• **Supplied records**:
=-=-=

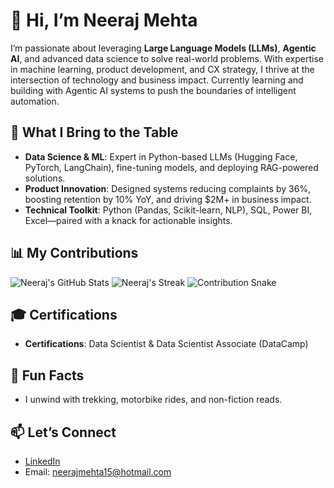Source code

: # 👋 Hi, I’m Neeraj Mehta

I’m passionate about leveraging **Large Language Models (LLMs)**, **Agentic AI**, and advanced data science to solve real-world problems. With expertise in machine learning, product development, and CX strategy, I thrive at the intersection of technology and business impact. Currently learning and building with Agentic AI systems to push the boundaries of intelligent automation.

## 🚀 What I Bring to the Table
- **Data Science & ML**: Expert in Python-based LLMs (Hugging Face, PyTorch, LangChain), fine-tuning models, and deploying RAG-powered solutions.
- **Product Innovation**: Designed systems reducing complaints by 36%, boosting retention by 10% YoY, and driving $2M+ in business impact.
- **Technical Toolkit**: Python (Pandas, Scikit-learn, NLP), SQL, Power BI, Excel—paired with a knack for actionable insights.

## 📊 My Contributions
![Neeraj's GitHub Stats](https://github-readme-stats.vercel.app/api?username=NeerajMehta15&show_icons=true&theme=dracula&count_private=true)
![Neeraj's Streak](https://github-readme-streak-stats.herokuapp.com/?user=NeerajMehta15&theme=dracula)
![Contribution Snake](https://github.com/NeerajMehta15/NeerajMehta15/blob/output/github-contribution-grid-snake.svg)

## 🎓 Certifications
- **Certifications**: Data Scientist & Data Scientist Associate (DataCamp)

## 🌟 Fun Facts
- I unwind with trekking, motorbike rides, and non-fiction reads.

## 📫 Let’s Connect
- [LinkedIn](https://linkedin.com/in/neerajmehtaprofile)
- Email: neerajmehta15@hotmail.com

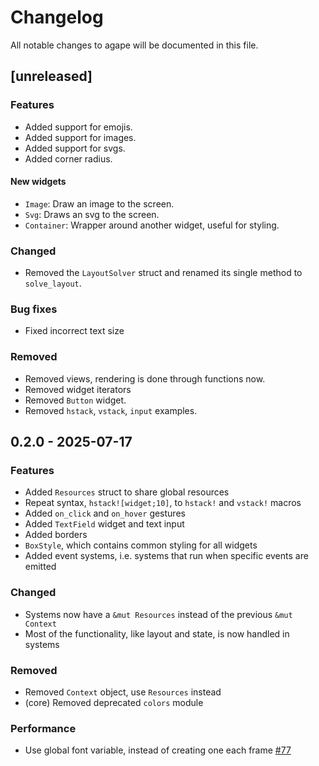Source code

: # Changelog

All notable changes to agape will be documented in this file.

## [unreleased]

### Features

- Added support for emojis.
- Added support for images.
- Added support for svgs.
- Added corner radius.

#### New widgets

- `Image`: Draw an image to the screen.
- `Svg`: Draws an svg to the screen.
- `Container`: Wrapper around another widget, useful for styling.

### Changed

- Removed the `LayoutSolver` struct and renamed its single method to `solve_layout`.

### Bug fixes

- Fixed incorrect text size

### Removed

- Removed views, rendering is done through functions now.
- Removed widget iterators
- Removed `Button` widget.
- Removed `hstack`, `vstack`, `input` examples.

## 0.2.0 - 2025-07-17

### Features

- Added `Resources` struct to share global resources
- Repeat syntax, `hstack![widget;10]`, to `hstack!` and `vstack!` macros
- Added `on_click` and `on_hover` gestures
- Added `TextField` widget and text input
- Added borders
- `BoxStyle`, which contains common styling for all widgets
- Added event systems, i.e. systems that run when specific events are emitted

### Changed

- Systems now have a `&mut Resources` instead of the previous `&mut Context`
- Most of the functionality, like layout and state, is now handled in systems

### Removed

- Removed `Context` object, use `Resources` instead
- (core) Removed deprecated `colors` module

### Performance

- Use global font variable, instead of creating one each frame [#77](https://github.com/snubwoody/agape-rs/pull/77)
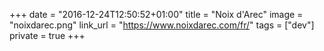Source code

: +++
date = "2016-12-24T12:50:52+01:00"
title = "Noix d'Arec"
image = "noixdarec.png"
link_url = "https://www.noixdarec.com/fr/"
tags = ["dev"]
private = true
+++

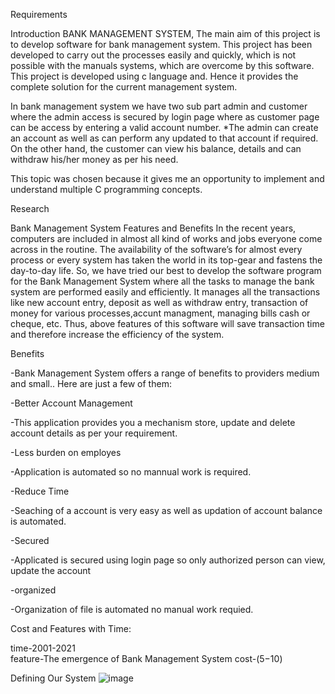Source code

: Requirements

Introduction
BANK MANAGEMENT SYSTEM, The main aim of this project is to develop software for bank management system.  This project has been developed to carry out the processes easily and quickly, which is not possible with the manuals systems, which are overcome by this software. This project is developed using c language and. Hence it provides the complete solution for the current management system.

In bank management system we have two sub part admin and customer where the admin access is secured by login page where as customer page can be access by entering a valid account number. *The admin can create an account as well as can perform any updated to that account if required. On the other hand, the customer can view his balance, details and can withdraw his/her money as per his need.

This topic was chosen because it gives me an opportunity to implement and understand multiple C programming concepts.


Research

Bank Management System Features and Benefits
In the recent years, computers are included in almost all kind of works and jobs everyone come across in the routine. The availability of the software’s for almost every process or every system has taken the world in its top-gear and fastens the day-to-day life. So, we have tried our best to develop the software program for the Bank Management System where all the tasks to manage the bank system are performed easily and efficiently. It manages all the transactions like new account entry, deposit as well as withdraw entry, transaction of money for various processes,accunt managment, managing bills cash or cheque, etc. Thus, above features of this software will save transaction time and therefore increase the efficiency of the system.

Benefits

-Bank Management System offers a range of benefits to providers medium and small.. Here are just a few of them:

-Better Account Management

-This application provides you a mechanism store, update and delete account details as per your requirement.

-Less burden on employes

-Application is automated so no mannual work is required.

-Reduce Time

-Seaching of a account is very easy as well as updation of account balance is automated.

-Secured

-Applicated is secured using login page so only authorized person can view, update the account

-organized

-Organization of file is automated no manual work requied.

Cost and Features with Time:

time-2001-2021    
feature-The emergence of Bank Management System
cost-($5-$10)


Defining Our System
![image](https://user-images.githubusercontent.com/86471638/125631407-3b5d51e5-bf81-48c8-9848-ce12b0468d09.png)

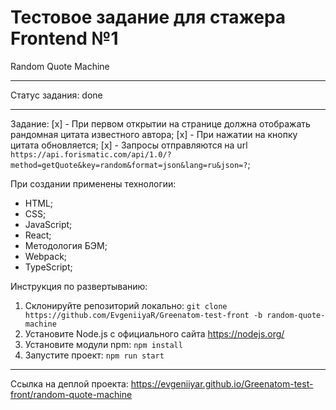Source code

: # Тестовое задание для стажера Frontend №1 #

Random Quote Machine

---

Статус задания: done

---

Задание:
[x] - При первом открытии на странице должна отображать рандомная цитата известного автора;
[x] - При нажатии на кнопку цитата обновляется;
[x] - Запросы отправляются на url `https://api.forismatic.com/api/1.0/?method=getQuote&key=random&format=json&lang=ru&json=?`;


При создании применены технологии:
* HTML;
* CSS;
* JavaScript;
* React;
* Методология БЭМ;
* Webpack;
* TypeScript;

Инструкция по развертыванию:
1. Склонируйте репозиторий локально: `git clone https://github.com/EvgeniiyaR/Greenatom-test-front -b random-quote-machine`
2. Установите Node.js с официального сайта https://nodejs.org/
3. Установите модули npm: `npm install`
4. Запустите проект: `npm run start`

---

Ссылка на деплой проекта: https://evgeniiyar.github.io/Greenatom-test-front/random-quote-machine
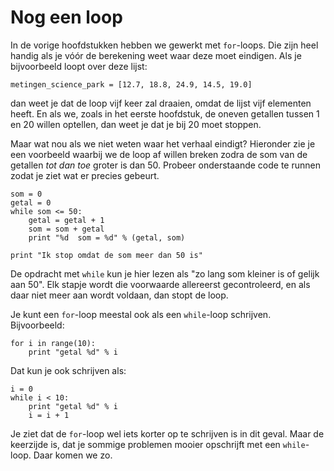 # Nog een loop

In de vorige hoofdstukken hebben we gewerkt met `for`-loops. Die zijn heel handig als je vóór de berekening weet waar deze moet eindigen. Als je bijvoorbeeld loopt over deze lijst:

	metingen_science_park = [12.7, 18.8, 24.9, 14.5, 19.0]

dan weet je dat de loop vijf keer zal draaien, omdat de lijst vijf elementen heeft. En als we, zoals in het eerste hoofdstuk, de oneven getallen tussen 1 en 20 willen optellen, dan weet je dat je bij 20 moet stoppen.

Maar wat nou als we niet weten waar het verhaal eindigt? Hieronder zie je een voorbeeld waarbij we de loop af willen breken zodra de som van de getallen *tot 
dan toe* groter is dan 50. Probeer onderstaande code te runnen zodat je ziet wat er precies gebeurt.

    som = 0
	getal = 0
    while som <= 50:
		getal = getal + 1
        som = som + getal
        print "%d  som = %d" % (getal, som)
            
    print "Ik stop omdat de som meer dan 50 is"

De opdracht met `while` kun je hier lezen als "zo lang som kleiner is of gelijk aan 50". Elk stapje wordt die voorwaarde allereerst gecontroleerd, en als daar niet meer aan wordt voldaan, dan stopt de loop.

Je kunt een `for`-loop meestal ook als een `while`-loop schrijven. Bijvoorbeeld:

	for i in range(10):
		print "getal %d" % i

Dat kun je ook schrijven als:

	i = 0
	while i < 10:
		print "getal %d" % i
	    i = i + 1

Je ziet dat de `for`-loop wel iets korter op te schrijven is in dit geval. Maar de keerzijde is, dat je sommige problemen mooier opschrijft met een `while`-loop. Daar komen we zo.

=-=-=

Could you repeat all of the entries exactly, without any of the images?

• **Answer area**:
Source code

: # 👋 Hi, I’m Neeraj Mehta

I’m passionate about leveraging **Large Language Models (LLMs)**, **Agentic AI**, and advanced data science to solve real-world problems. With expertise in machine learning, product development, and CX strategy, I thrive at the intersection of technology and business impact. Currently learning and building with Agentic AI systems to push the boundaries of intelligent automation.

## 🚀 What I Bring to the Table
- **Data Science & ML**: Expert in Python-based LLMs (Hugging Face, PyTorch, LangChain), fine-tuning models, and deploying RAG-powered solutions.
- **Product Innovation**: Designed systems reducing complaints by 36%, boosting retention by 10% YoY, and driving $2M+ in business impact.
- **Technical Toolkit**: Python (Pandas, Scikit-learn, NLP), SQL, Power BI, Excel—paired with a knack for actionable insights.

## 📊 My Contributions
![Neeraj's GitHub Stats](https://github-readme-stats.vercel.app/api?username=NeerajMehta15&show_icons=true&theme=dracula&count_private=true)
![Neeraj's Streak](https://github-readme-streak-stats.herokuapp.com/?user=NeerajMehta15&theme=dracula)
![Contribution Snake](https://github.com/NeerajMehta15/NeerajMehta15/blob/output/github-contribution-grid-snake.svg)

## 🎓 Certifications
- **Certifications**: Data Scientist & Data Scientist Associate (DataCamp)

## 🌟 Fun Facts
- I unwind with trekking, motorbike rides, and non-fiction reads.

## 📫 Let’s Connect
- [LinkedIn](https://linkedin.com/in/neerajmehtaprofile)
- Email: neerajmehta15@hotmail.com

Source code

: # Changelog

All notable changes to agape will be documented in this file.

## [unreleased]

### Features

- Added support for emojis.
- Added support for images.
- Added support for svgs.
- Added corner radius.

#### New widgets

- `Image`: Draw an image to the screen.
- `Svg`: Draws an svg to the screen.
- `Container`: Wrapper around another widget, useful for styling.

### Changed

- Removed the `LayoutSolver` struct and renamed its single method to `solve_layout`.

### Bug fixes

- Fixed incorrect text size

### Removed

- Removed views, rendering is done through functions now.
- Removed widget iterators
- Removed `Button` widget.
- Removed `hstack`, `vstack`, `input` examples.

## 0.2.0 - 2025-07-17

### Features

- Added `Resources` struct to share global resources
- Repeat syntax, `hstack![widget;10]`, to `hstack!` and `vstack!` macros
- Added `on_click` and `on_hover` gestures
- Added `TextField` widget and text input
- Added borders
- `BoxStyle`, which contains common styling for all widgets
- Added event systems, i.e. systems that run when specific events are emitted

### Changed

- Systems now have a `&mut Resources` instead of the previous `&mut Context`
- Most of the functionality, like layout and state, is now handled in systems

### Removed

- Removed `Context` object, use `Resources` instead
- (core) Removed deprecated `colors` module

### Performance

- Use global font variable, instead of creating one each frame [#77](https://github.com/snubwoody/agape-rs/pull/77)
Source code

: +++
date = "2016-12-24T12:50:52+01:00"
title = "Noix d'Arec"
image = "noixdarec.png"
link_url = "https://www.noixdarec.com/fr/"
tags = ["dev"]
private = true
+++

Source code

: Requirements

Introduction
BANK MANAGEMENT SYSTEM, The main aim of this project is to develop software for bank management system.  This project has been developed to carry out the processes easily and quickly, which is not possible with the manuals systems, which are overcome by this software. This project is developed using c language and. Hence it provides the complete solution for the current management system.

In bank management system we have two sub part admin and customer where the admin access is secured by login page where as customer page can be access by entering a valid account number. *The admin can create an account as well as can perform any updated to that account if required. On the other hand, the customer can view his balance, details and can withdraw his/her money as per his need.

This topic was chosen because it gives me an opportunity to implement and understand multiple C programming concepts.


Research

Bank Management System Features and Benefits
In the recent years, computers are included in almost all kind of works and jobs everyone come across in the routine. The availability of the software’s for almost every process or every system has taken the world in its top-gear and fastens the day-to-day life. So, we have tried our best to develop the software program for the Bank Management System where all the tasks to manage the bank system are performed easily and efficiently. It manages all the transactions like new account entry, deposit as well as withdraw entry, transaction of money for various processes,accunt managment, managing bills cash or cheque, etc. Thus, above features of this software will save transaction time and therefore increase the efficiency of the system.

Benefits

-Bank Management System offers a range of benefits to providers medium and small.. Here are just a few of them:

-Better Account Management

-This application provides you a mechanism store, update and delete account details as per your requirement.

-Less burden on employes

-Application is automated so no mannual work is required.

-Reduce Time

-Seaching of a account is very easy as well as updation of account balance is automated.

-Secured

-Applicated is secured using login page so only authorized person can view, update the account

-organized

-Organization of file is automated no manual work requied.

Cost and Features with Time:

time-2001-2021    
feature-The emergence of Bank Management System
cost-($5-$10)


Defining Our System
![image](https://user-images.githubusercontent.com/86471638/125631407-3b5d51e5-bf81-48c8-9848-ce12b0468d09.png)

Source code

: # Тестовое задание для стажера Frontend №1 #

Random Quote Machine

---

Статус задания: done

---

Задание:
[x] - При первом открытии на странице должна отображать рандомная цитата известного автора;
[x] - При нажатии на кнопку цитата обновляется;
[x] - Запросы отправляются на url `https://api.forismatic.com/api/1.0/?method=getQuote&key=random&format=json&lang=ru&json=?`;


При создании применены технологии:
* HTML;
* CSS;
* JavaScript;
* React;
* Методология БЭМ;
* Webpack;
* TypeScript;

Инструкция по развертыванию:
1. Склонируйте репозиторий локально: `git clone https://github.com/EvgeniiyaR/Greenatom-test-front -b random-quote-machine`
2. Установите Node.js с официального сайта https://nodejs.org/
3. Установите модули npm: `npm install`
4. Запустите проект: `npm run start`

---

Ссылка на деплой проекта: https://evgeniiyar.github.io/Greenatom-test-front/random-quote-machine
 # Nog een loop

In de vorige hoofdstukken hebben we gewerkt met `for`-loops. Die zijn heel handig als je vóór de berekening weet waar deze moet eindigen. Als je bijvoorbeeld loopt over deze lijst:

	metingen_science_park = [12.7, 18.8, 24.9, 14.5, 19.0]

dan weet je dat de loop vijf keer zal draaien, omdat de lijst vijf elementen heeft. En als we, zoals in het eerste hoofdstuk, de oneven getallen tussen 1 en 20 willen optellen, dan weet je dat je bij 20 moet stoppen.

Maar wat nou als we niet weten waar het verhaal eindigt? Hieronder zie je een voorbeeld waarbij we de loop af willen breken zodra de som van de getallen *tot 
dan toe* groter is dan 50. Probeer onderstaande code te runnen zodat je ziet wat er precies gebeurt.

    som = 0
	getal = 0
    while som <= 50:
		getal = getal + 1
        som = som + getal
        print "%d  som = %d" % (getal, som)
            
    print "Ik stop omdat de som meer dan 50 is"

De opdracht met `while` kun je hier lezen als "zo lang som kleiner is of gelijk aan 50". Elk stapje wordt die voorwaarde allereerst gecontroleerd, en als daar niet meer aan wordt voldaan, dan stopt de loop.

Je kunt een `for`-loop meestal ook als een `while`-loop schrijven. Bijvoorbeeld:

	for i in range(10):
		print "getal %d" % i

Dat kun je ook schrijven als:

	i = 0
	while i < 10:
		print "getal %d" % i
	    i = i + 1

Je ziet dat de `for`-loop wel iets korter op te schrijven is in dit geval. Maar de keerzijde is, dat je sommige problemen mooier opschrijft met een `while`-loop. Daar komen we zo.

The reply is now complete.